Tebliğname No : 5 – 2012/300315
MAHKEMESİ : İzmir 6. Ağır Ceza Mahkemesi
TARİHİ : 11/10/2012
NUMARASI : 2010/157 Esas, 2012/316 Karar
SUÇ : Görevi kötüye kullanma

Mahalli mahkemece verilen hüküm temyiz edilmekle dosya incelenerek, gereği düşünüldü:
Sanık hakkında iddianame yerine geçen Karşıyaka 2. Ağır Ceza Mahkemesinin 26/03/2010 tarih 2010/83 Esas, 2010/102 Karar sayılı son soruşturmanın açılmasına ilişkin karar ile 20/11/2003 tarihli avukatlık ücret sözleşmesinde ücret alacağının %15 oranında ödeneceği belirtildiği halde, bu sözleşmenin önceden boş bırakılan kısmına ilave olarak “vekalet ücreti, alacağın tahsil edilme şartı olmaksızın 10 milyar TL (On milyar TL) 5 eşit taksitte ödenecektir.
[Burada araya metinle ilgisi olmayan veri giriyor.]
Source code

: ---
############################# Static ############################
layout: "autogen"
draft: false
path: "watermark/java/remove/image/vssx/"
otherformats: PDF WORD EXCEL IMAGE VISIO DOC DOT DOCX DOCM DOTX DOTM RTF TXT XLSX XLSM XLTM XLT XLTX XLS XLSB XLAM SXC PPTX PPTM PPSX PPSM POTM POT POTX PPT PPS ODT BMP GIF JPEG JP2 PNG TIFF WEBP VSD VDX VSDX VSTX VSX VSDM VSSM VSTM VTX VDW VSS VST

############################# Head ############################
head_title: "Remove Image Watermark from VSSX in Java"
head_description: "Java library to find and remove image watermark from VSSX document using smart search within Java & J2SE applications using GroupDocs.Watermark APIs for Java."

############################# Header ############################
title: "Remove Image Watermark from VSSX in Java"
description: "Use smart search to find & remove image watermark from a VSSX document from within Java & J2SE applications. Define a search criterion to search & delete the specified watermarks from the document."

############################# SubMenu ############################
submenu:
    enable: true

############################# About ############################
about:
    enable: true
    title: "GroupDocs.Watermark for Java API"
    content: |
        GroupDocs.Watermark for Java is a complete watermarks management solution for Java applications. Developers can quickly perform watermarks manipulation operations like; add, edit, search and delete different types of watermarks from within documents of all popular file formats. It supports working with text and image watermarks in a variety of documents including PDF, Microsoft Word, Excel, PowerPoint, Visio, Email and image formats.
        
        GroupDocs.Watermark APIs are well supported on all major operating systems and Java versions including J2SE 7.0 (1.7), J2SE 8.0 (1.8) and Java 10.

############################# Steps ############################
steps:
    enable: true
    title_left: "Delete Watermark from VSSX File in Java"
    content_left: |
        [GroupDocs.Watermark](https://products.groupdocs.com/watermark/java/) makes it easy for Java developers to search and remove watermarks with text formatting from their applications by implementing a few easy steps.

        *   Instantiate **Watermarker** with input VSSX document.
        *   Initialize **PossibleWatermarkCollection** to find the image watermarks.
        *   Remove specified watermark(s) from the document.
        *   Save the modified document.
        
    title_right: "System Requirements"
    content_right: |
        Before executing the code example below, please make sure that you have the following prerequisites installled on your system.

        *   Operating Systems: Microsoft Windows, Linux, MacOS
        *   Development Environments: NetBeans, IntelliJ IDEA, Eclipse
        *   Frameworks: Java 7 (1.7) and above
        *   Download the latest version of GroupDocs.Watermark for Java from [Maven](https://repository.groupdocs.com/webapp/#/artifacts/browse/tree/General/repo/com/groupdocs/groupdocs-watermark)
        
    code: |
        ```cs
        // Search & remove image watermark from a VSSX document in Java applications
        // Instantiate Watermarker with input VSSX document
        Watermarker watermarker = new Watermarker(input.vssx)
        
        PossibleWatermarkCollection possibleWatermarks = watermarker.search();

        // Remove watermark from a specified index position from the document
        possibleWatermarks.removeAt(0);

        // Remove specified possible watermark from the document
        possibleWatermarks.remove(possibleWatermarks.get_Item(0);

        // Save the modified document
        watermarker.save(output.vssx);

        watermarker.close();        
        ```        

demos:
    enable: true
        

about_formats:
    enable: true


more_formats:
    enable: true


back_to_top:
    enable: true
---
Tüm masraflar müvekkile ait olup, borçlu ödemeleri olması halinde, bu ödemelerin %60’ı vekalet ücretine mahsuben avukata ödenecektir” şeklinde yazmak suretiyle mağduriyete sebebiyet verdiğine yönelik deliller mevcut olduğundan bahisle, görevi kötüye kullanma suçundan cezalandırılması istemiyle kamu davası açıldığı,
Katılanın soruşturma ve kovuşturma aşamasında alınan beyanlarında suça konu ücret sözleşmesini ücret kısmı boş olarak imzaladığını, aradan zaman geçtikten sonra sanığa olan güveni sarsıldığından talebi üzerine sözleşmenin ücret kısmına “%15 ibaresinin yazıldığını, diğer yazıların ise bilgisi dışında eklendiğini ifade ettiği, sanığın savunmasında ise sözleşmeye sonradan ilave yapılmadığını beyan ettiğinin anlaşılması, TCK’nın 257. maddesinin genel, tali ve tamamlayıcı bir hüküm olup görevi kötüye kullanma suçunun oluşumu için eylemin Kanunda ayrıca suç olarak tanımlanmamış olmasının gerekmesi karşısında, katılanın sözleşmeyi ilk imzaladığı anda ücret kısmının tamamen boş olduğunu söylemesi nedeniyle, eylemin açığa atılan imzanın kötüye kullanma suçu olarak nitelendirilmesinde zorunluluk bulunduğu, Yargıtay İçtihadı Birleştirme Büyük Genel Kurulunun 24/03/1989 gün ve 1/2 sayılı Kararı gereğince; açığa imzanın kötüye kullanılması suçunun (1. fıkra) 6100 sayılı Hukuk Muhakemeleri Kanununun cevaz verdiği ayrık durumlar dışında tanıkla ispat olunamayacağı, yazılı delille ispatının gerekeceği, 1412 sayılı CMUK’nın 254 ve 255. maddeleri ile 5271 sayılı Ceza Muhakemeleri Kanununun 217 ve 218. maddelerinin uyuşmazlık konusunu
ilgilendiren bölümleri itibariyle paralel hükümler içermeleri nedeniyle değişen ceza mevzuatı karşısında dahi 24/03/1989 gün ve 1/2 sayılı İçtihat Birleştirme Kararının halen geçerliliğini koruduğuna işaret eden Ceza Genel Kurulunun 05/02/2013 gün ve 2012/11-1086; 2013/40 sayılı Kararı gözetildiğinde, katılan tarafından yazılı delil sunulamadığı da anlaşılmakla mahkemenin gerekçesi yerinde olmamakla birlikte verilen kararın niteliği gereği sonuca etkili görülmemiş, bu nedenle de tebliğnamede bozma öneren düşünceye iştirak edilmemiştir.
Delilleri takdir ve gerekçesi gösterilmek suretiyle verilen beraat hükmü usul ve kanuna uygun olduğundan yerinde görülmeyen O yer C.Savcısı ve katılan vekilinin temyiz itirazlarının reddiyle hükmün ONANMASINA, 22/10/2015 tarihinde oybirliğiyle karar verildi.